Un an après l'autorisation par l'UE d'importer des produits tunisiens en franchise de droits, les producteurs italiens garantissent des contrôles stricts

Assitol milite en faveur de la transparence afin de dissiper les inquiétudes concernant les importations tunisiennes en franchise de droits, tout en proposant l'extension du suivi informatisé et en soutenant la nouvelle organisation interprofessionnelle afin de garantir davantage la qualité des produits.

En vertu d'un accord signé il y a un an dans le but de soutenir l'économie tunisienne à la suite des attentats terroristes, l'Union européenne a importé à ce jour 7 000 tonnes d'huile d'olive en provenance de ce pays d'Afrique du Nord, selon le dernier rapport de suivi de la Commission européenne sur l'impact de cette mesure qui autorise l'importation de 35 000 tonnes par an en franchise de droits jusqu'à la fin de l'année 2017.

Le niveau de surveillance de la chaîne d'approvisionnement en huile d'olive est très élevé. – Angelo Cremonini, président du groupe « Huile d'olive » d'Assitol

Concrètement, cette mesure n’a pas entraîné l’inondation du marché européen par de l’huile d’olive étrangère, ce que de nombreux opérateurs craignaient au départ.

« L'Italie doit importer de l'huile d'olive d'autres pays de l'UE afin de répondre à la demande du marché », a déclaré à Olive Oil Times le président du groupe Huile d'olive de l'association italienne Assitol, Angelo Cremonini.

« Seuls 10 % des importations proviennent de pays non européens, dont la Tunisie. Il est toutefois important de rappeler que notre pays peut compter sur le système national d’information agricole (SIAN), qui garantit également la traçabilité du vin », a déclaré M. Cremonini.

Le SIAN surveille en effet toutes les étapes de la vie du produit, qui sont consignées dans les registres de stock des entreprises et vérifiables électroniquement par les organismes de régulation du secteur, du moulin au négociant en vrac. Grâce à ce réseau électronique, les autorités judiciaires ont pu découvrir et bloquer plusieurs tentatives de contrefaçon.

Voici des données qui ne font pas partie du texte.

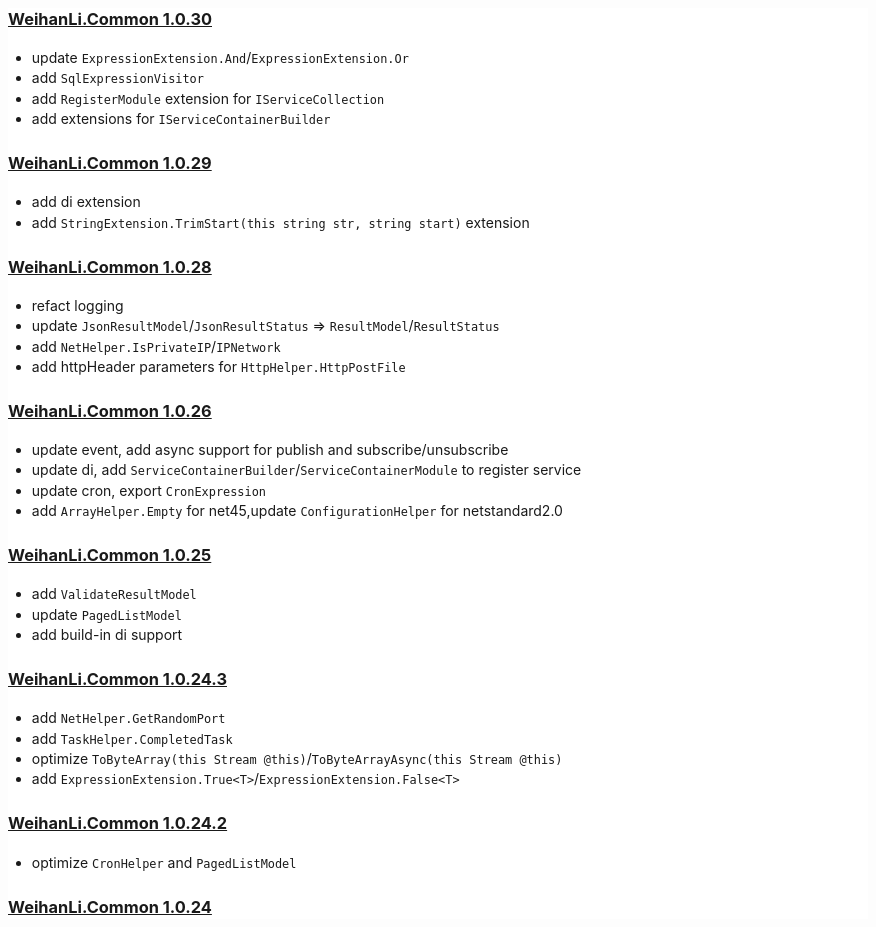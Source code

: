 ### [WeihanLi.Common 1.0.30](https://www.nuget.org/packages/WeihanLi.Common/1.0.30)

- update `ExpressionExtension.And`/`ExpressionExtension.Or`
- add `SqlExpressionVisitor`
- add `RegisterModule` extension for `IServiceCollection`
- add extensions for `IServiceContainerBuilder`

### [WeihanLi.Common 1.0.29](https://www.nuget.org/packages/WeihanLi.Common/1.0.29)

- add di extension
- add `StringExtension.TrimStart(this string str, string start)` extension

### [WeihanLi.Common 1.0.28](https://www.nuget.org/packages/WeihanLi.Common/1.0.28)

- refact logging
- update `JsonResultModel`/`JsonResultStatus` => `ResultModel`/`ResultStatus`
- add `NetHelper.IsPrivateIP`/`IPNetwork`
- add httpHeader parameters for `HttpHelper.HttpPostFile`

### [WeihanLi.Common 1.0.26](https://www.nuget.org/packages/WeihanLi.Common/1.0.26)

- update event, add async support for publish and subscribe/unsubscribe
- update di, add `ServiceContainerBuilder`/`ServiceContainerModule` to register service
- update cron, export `CronExpression`
- add `ArrayHelper.Empty` for net45,update `ConfigurationHelper` for netstandard2.0

### [WeihanLi.Common 1.0.25](https://www.nuget.org/packages/WeihanLi.Common/1.0.25)

- add `ValidateResultModel`
- update `PagedListModel`
- add build-in di support

### [WeihanLi.Common 1.0.24.3](https://www.nuget.org/packages/WeihanLi.Common/1.0.24.3)

- add `NetHelper.GetRandomPort`
- add `TaskHelper.CompletedTask`
- optimize `ToByteArray(this Stream @this)`/`ToByteArrayAsync(this Stream @this)`
- add `ExpressionExtension.True<T>`/`ExpressionExtension.False<T>`

### [WeihanLi.Common 1.0.24.2](https://www.nuget.org/packages/WeihanLi.Common/1.0.24.2)

- optimize `CronHelper` and `PagedListModel`

### [WeihanLi.Common 1.0.24](https://www.nuget.org/packages/WeihanLi.Common/1.0.24)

« Au cours des deux dernières années, le SIAN nous a permis de lutter contre les fraudes dites “sur papier” — c’est-à-dire celles fondées sur de faux documents », a déclaré M. Cremonini. « De plus, le système informatisé fournit une estimation précise de la production d’huile d’olive, ce qui constitue un outil fondamental pour prévenir d’éventuelles escroqueries. »

Sur cette base, l’association italienne de l’industrie de l’huile d’olive a proposé à l’UE d’étendre l’obligation de mettre en œuvre le système SIAN à l’ensemble de la Communauté. Assitol a lancé la discussion au sein du Conseil oléicole international et a constaté que l’Espagne était ouverte à cette proposition ; néanmoins, le débat sur une question aussi complexe n’en est qu’à ses débuts.

Le président de l’association a souligné qu’en Italie, neuf organismes de contrôle supervisent la production d’huile d’olive : l’Inspection centrale pour la protection de la qualité et la prévention des fraudes alimentaires (ICQRF) ; l'ancien Corps forestier de l'État, désormais intégré aux Carabiniers ; l'Unité anti-falsification et sanitaire (NAS) et l'Unité antifraude (NAC) des Carabiniers ; la Police financière ; l'Agence des douanes ; les autorités sanitaires locales (ASL) ; les Agences régionales pour la protection de l'environnement (ARPA) et les laboratoires de santé publique (LSP).

De plus, la plupart des entreprises productrices d’huile d’olive disposent de protocoles internes visant à garantir l’authenticité et la sécurité de leurs produits : en substance, des contrôles stricts sont effectués à toutes les étapes. « Des dizaines de milliers d’échantillons d’huile d’olive sont analysés », a noté M. Cremonini. « Les contrôles ne se limitent pas aux analyses chimiques, physiques et sensorielles requises par la loi, mais comprennent également des analyses supplémentaires visant à évaluer l’indice de qualité et de pureté de chaque échantillon. »

« Nous pouvons encore nous améliorer », a estimé M. Cremonini. « Cependant, le niveau de surveillance de la chaîne d’approvisionnement en huile d’olive est très élevé. De plus, nous soutenons fermement la nouvelle organisation interprofessionnelle « Filière oléicole italienne » (FOOI), qui a pour objectif de mettre en relation l’industrie, les associations d’organisations de producteurs et les groupes de commercialisation et de transformation, notamment Assitol, Aipo, Cno, Unapol, Unasco, Unaprol, Federolio, Aifo et Assofrantoi. »

« Notre objectif est de coopérer de plus en plus étroitement avec les organismes de contrôle, afin de surmonter les problèmes critiques qui subsistent dans la lutte contre la fraude », a-t-il conclu.